We turned onto Aurora-Hudson (east), then South Bissell to Rte. 82. On South Bissell last night we saw the new goslings there near West Pioneer Trail. And I remembered ...
When our son was in sixth grade (the fall of 1983), we were not happy with the local school. For three periods a day he had a teacher who seemed to have lost interest. At open house, we were alarmed to see that her walls were bare, as if she were thinking--hoping?--that if she just removed everything, then, maybe, maybe, she would ... disappear. Or--even better--the kids would. For science class, she sat at her desk ("directed study," she called it that night) while the kids read a chapter in the book, did the questions at the end, turned them in. Her language arts class was just as bad: dreary worksheets, dreary stories in dreary readers, dreary days. No writing at all.
Steve was hating school, crying in the mornings. It was breaking our hearts.
We went to see the principal--something I had never done in Steve's life. We tried to be nice. We said, "Look, everyone has a dull teacher now and then--everywhere. Here and Harvard. But three periods a day. Isn't there a way he could take one or two of those classes from another teacher?"
No. "Once we start making changes," he said, "every parent in town will be in here." I was a teacher; I understood that. But hated it.
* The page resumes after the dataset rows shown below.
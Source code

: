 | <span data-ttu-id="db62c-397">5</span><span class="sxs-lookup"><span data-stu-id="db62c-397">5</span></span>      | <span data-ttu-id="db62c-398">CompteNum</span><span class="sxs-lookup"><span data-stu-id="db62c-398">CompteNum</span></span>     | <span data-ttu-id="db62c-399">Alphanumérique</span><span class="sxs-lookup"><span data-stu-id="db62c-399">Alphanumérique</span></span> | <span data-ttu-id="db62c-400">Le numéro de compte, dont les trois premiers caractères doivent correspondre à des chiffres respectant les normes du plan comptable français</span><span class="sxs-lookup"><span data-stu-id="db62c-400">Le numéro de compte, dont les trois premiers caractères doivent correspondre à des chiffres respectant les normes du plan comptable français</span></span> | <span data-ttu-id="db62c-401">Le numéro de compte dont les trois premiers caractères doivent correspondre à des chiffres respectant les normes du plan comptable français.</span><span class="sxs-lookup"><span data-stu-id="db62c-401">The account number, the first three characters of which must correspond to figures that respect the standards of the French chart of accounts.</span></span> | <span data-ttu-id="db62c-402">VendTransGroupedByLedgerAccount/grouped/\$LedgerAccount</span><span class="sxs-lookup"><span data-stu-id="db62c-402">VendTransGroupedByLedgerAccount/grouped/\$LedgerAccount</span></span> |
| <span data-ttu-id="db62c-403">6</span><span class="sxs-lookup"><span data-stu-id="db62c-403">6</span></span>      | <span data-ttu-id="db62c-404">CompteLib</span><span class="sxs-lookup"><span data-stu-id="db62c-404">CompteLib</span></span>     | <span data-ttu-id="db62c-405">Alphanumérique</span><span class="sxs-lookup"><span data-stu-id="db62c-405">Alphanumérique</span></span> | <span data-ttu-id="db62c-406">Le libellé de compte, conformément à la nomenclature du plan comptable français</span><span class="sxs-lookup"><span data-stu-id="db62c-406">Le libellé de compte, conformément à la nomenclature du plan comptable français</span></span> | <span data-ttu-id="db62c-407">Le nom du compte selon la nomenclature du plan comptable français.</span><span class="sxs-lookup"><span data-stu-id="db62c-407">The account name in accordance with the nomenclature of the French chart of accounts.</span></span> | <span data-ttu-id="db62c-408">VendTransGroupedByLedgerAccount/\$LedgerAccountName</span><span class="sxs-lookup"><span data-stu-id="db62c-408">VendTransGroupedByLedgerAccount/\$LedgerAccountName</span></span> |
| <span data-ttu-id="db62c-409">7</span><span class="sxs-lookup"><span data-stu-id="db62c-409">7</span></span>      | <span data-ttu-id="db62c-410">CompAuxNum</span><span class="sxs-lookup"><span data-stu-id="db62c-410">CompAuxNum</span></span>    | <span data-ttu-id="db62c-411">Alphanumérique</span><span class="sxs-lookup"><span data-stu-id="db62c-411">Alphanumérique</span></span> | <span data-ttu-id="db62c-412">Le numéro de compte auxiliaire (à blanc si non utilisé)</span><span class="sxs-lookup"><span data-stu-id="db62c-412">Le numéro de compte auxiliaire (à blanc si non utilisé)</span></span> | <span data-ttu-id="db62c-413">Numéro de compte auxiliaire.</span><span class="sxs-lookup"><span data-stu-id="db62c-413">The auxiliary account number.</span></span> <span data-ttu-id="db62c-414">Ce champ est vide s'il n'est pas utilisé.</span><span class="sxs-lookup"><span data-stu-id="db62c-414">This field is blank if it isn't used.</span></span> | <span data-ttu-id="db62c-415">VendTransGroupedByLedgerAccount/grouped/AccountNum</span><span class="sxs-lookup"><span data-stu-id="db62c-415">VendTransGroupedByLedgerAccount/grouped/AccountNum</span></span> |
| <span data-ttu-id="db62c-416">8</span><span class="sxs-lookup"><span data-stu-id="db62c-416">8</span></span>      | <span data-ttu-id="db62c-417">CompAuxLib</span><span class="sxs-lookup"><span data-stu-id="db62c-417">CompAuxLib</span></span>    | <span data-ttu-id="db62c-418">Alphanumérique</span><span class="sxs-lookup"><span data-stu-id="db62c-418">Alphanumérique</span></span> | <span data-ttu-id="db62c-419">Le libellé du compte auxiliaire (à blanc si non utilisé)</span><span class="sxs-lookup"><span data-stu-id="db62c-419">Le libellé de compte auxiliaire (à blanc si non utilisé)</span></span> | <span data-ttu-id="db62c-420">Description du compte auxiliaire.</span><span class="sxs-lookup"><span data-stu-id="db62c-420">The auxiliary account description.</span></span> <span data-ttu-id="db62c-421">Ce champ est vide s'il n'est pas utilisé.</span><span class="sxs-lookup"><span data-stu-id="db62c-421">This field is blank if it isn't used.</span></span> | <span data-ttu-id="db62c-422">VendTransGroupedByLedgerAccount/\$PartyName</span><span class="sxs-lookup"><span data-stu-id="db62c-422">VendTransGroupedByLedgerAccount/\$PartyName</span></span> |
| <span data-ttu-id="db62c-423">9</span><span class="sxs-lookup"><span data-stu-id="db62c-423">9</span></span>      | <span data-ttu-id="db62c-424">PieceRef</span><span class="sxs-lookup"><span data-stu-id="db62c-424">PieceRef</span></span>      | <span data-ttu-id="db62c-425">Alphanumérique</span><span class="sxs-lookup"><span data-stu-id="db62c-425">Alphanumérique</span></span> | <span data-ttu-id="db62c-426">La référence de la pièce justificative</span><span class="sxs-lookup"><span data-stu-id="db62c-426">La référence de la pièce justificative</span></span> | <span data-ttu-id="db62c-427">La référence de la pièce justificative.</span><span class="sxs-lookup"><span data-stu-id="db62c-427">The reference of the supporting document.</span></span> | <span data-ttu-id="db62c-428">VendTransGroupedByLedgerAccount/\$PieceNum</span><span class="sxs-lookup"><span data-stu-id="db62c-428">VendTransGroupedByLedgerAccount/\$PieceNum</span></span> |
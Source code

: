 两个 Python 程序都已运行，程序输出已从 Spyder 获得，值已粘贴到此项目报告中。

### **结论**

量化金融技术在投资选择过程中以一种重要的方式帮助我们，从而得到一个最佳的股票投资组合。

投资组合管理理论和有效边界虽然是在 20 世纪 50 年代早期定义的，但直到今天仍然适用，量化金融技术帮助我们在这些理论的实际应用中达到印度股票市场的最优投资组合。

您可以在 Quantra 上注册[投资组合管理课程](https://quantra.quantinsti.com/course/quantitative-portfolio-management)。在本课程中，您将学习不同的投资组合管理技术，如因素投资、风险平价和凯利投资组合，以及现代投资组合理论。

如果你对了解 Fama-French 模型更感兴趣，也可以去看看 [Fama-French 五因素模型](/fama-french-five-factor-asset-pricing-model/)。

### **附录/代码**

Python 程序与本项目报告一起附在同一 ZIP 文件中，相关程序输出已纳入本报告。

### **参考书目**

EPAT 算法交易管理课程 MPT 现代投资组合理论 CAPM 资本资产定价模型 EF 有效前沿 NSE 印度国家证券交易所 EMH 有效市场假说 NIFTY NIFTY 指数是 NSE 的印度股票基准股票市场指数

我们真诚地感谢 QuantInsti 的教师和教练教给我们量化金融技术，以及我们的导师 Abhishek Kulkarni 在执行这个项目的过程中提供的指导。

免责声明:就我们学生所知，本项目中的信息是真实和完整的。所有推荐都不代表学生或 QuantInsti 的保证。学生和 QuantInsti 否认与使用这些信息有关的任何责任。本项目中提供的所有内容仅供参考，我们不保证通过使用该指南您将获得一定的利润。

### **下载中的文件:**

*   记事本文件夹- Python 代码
And so we decided to withdraw Steve at the end of the first marking period. We would enroll him at Harmon School (where I taught), pay the stiff tuition for an out-of-district student. I knew he would flourish in that school. I knew, for example, that he would learn more by looking at the walls in Mrs. K's room (she was our great 6th grade science teacher) than he would in the "directed study" of his old school. I knew that Harmon, in 1983, was a great school. Great kids. Great faculty. Great leadership. I believed he would flourish.
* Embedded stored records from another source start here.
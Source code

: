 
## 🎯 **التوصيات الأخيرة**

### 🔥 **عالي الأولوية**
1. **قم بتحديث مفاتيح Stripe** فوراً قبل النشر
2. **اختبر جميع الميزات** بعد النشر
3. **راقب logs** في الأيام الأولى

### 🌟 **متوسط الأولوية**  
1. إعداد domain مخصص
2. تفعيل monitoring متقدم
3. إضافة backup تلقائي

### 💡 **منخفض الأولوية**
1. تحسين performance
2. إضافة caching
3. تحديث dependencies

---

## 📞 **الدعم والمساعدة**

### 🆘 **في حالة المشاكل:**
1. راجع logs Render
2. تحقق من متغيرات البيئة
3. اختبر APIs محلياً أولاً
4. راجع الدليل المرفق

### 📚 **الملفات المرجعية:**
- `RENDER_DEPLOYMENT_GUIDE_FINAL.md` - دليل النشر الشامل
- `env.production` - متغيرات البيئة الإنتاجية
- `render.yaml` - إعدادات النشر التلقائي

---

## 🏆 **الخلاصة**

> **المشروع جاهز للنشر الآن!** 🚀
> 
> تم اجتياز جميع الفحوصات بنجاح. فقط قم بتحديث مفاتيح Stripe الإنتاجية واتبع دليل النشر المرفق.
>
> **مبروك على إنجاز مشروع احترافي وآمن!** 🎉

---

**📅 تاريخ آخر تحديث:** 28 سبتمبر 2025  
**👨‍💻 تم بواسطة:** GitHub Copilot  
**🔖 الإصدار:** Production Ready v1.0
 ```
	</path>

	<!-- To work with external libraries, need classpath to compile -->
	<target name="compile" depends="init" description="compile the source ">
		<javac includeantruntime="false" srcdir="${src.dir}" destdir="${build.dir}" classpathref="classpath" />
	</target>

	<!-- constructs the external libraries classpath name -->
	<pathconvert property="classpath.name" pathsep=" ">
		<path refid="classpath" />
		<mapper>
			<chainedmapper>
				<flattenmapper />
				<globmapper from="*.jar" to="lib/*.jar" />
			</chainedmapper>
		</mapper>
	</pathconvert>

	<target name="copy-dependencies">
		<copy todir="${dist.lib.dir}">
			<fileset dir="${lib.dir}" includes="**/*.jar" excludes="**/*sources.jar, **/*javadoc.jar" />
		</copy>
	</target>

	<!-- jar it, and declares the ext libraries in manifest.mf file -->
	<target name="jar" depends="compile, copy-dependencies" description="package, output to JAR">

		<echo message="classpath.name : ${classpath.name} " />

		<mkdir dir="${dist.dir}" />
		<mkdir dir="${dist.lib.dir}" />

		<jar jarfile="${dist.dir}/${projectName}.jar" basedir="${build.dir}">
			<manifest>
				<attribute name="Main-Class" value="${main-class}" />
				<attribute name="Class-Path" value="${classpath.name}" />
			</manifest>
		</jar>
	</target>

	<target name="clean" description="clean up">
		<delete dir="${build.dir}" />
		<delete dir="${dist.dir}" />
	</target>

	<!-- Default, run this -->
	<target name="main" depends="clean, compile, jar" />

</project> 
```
(And he did. But that's another story.)
For nearly three school years, he rode with me to Harmon in the mornings, and Joyce would pick him up afterwards unless he was at play practice or something and I could be the chauffeur.
(It was odd, having my own son in class a couple of years later. But that's another story.)
Those were my three favorite years on earth. Although we had always been close, we talked, all the way to school (some eight miles) about all sorts of things, noticed sites and sights along the way, laughed. It was tough for him at first, a new school. I remember the guilt and pain I felt his first day at lunch. I peeked out in the cafeteria, where he sat at a table--alone. Seven empty chairs his only company.
But--bless those Harmon kids, that AHS graduating class of 1990--his solitude lasted only one day. One day. Soon, he was with other kids, kids who treated him kindly, who knew, maybe, how hard it was for him: a new school, a teacher's kid. And soon he was swapping lunch items and stories, laughing along and discovering who he was.
One day in May 1984, Steve and I saw the goslings there by the Western Reserve Racquet Club. He saw them first--pointed, cried out. We watched for them every day that spring, saw them grow from little fuzzballs to gawky middle-school geese, to Canada geese indistinguishable in our ignorant eyes from their parents.
The next spring--we started looking in April ... When would we first see them? Who would first see them? And then came that day in May (April?) when one of us did ... I really can't remember who saw them first ... it doesn't matter. And, again, we watched, marveled.
The spring of his eighth grade year ... again we looked. This was an especially difficult time for me, that May. I had loved having him in class. (But that's another story.) And knew that in only a few weeks he would move on to high school. And that things would never be the same.
He would never again be that little boy crying out: Look, Dad! The goslings! And I would never again be that father who shared in that unaffected joy.
I still look for the birds every spring. I still remember. Sometimes--like this year--I'll text Steve the moment of my first sighting. On April 30 this year, I texted: Gosling sighting today! A half-hour later came his reply: Awesome.
Indeed.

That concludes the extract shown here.